Por Lourdes Lozada Fernández
CIUDAD VICTORIA, Tamaulipas.- Cuando se incinera un difunto lo que se hace es acelerar el proceso natural de descomposición hasta convertir el cuerpo en polvo, señaló el Obispo de la Diócesis de Victoria, Antonio González Sánchez.
Cuestionado acerca del documento redactado por la Congregación para la Doctrina de la Fe –el antiguo Santo Oficio-, donde se habla del tema de la incineración de los difuntos, la prohibición de tener cenizas en las casas o esparcirlas en el mar, un río o un jardín.
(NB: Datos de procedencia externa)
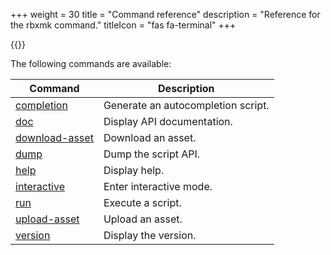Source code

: +++
weight = 30
title = "Command reference"
description = "Reference for the rbxmk command."
titleIcon = "fas fa-terminal"
+++

{{<warn-v0>}}

The following commands are available:

<!-- REGION:commands -->
Command | Description
----|----
[completion](/command/completion) | Generate an autocompletion script.
[doc](/command/doc) | Display API documentation.
[download-asset](/command/download-asset) | Download an asset.
[dump](/command/dump) | Dump the script API.
[help](/command/help) | Display help.
[interactive](/command/interactive) | Enter interactive mode.
[run](/command/run) | Execute a script.
[upload-asset](/command/upload-asset) | Upload an asset.
[version](/command/version) | Display the version.
<!-- /REGION:commands -->
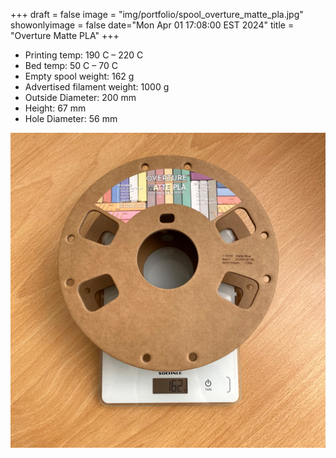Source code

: +++
draft = false
image = "img/portfolio/spool_overture_matte_pla.jpg"
showonlyimage = false
date="Mon Apr 01 17:08:00 EST 2024"
title = "Overture Matte PLA"
+++

* Printing temp: 190 C – 220 C
* Bed temp: 50 C – 70 C
* Empty spool weight: 162 g
* Advertised filament weight: 1000 g
* Outside Diameter: 200 mm
* Height: 67 mm
* Hole Diameter: 56 mm
<!--more-->

![image](/img/portfolio/spool_overture_matte_pla.jpg)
“Algo que digo yo, ¿qué es lo que hace la incineración? Pues acelera un proceso que de todas maneras se va a dar en la tumba en donde el cuerpo se hace polvo, acá también ocurre eso pero antes”.
Reiterando que la Iglesia no permite la dispersión de las cenizas en el aire, en la tierra, o tenerlas en casa como recuerdo, piezas de joyería porque solamente se podrán conservar en un lugar sagrado.
“La muerte física es la separación del cuerpo y alma, el alma no muere, lo que muere es el cuerpo, la resurrección de los muertos cuando se dé es alma, ese cuerpo se unirá nuevamente y será cuerpo glorioso como lo fue el cuerpo de Cristo cuando resucitó”.